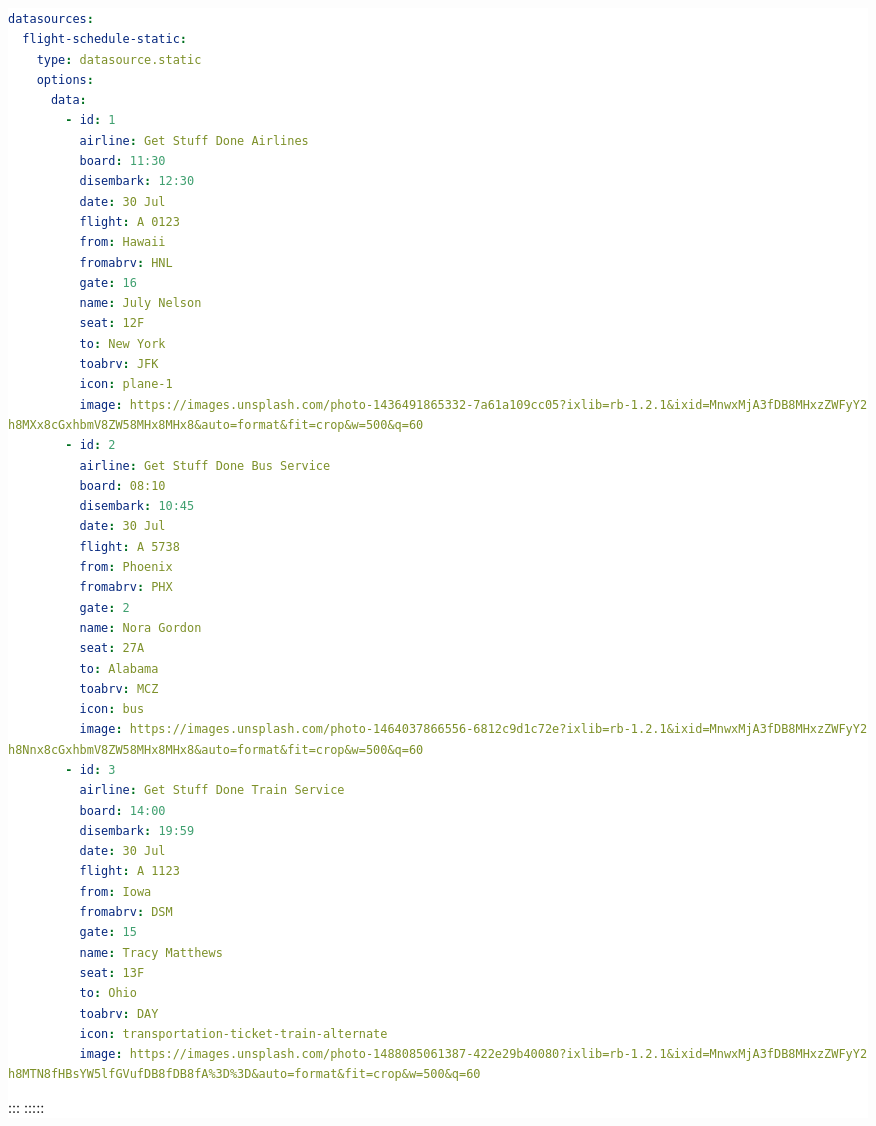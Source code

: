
 ```yaml
datasources:
  flight-schedule-static:
    type: datasource.static
    options:
      data: 
        - id: 1
          airline: Get Stuff Done Airlines
          board: 11:30
          disembark: 12:30
          date: 30 Jul
          flight: A 0123
          from: Hawaii
          fromabrv: HNL
          gate: 16
          name: July Nelson
          seat: 12F
          to: New York
          toabrv: JFK
          icon: plane-1
          image: https://images.unsplash.com/photo-1436491865332-7a61a109cc05?ixlib=rb-1.2.1&ixid=MnwxMjA3fDB8MHxzZWFyY2h8MXx8cGxhbmV8ZW58MHx8MHx8&auto=format&fit=crop&w=500&q=60
        - id: 2
          airline: Get Stuff Done Bus Service
          board: 08:10
          disembark: 10:45
          date: 30 Jul
          flight: A 5738
          from: Phoenix
          fromabrv: PHX
          gate: 2
          name: Nora Gordon
          seat: 27A
          to: Alabama
          toabrv: MCZ
          icon: bus
          image: https://images.unsplash.com/photo-1464037866556-6812c9d1c72e?ixlib=rb-1.2.1&ixid=MnwxMjA3fDB8MHxzZWFyY2h8Nnx8cGxhbmV8ZW58MHx8MHx8&auto=format&fit=crop&w=500&q=60
        - id: 3
          airline: Get Stuff Done Train Service
          board: 14:00
          disembark: 19:59
          date: 30 Jul
          flight: A 1123
          from: Iowa
          fromabrv: DSM
          gate: 15
          name: Tracy Matthews
          seat: 13F
          to: Ohio
          toabrv: DAY
          icon: transportation-ticket-train-alternate
          image: https://images.unsplash.com/photo-1488085061387-422e29b40080?ixlib=rb-1.2.1&ixid=MnwxMjA3fDB8MHxzZWFyY2h8MTN8fHBsYW5lfGVufDB8fDB8fA%3D%3D&auto=format&fit=crop&w=500&q=60 

```
:::
:::::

What the task asks >>
Every line of the entries above that holds "Stuff" should be copied out.

Worked solution >>
          airline: Get Stuff Done Airlines
          airline: Get Stuff Done Bus Service
          airline: Get Stuff Done Train Service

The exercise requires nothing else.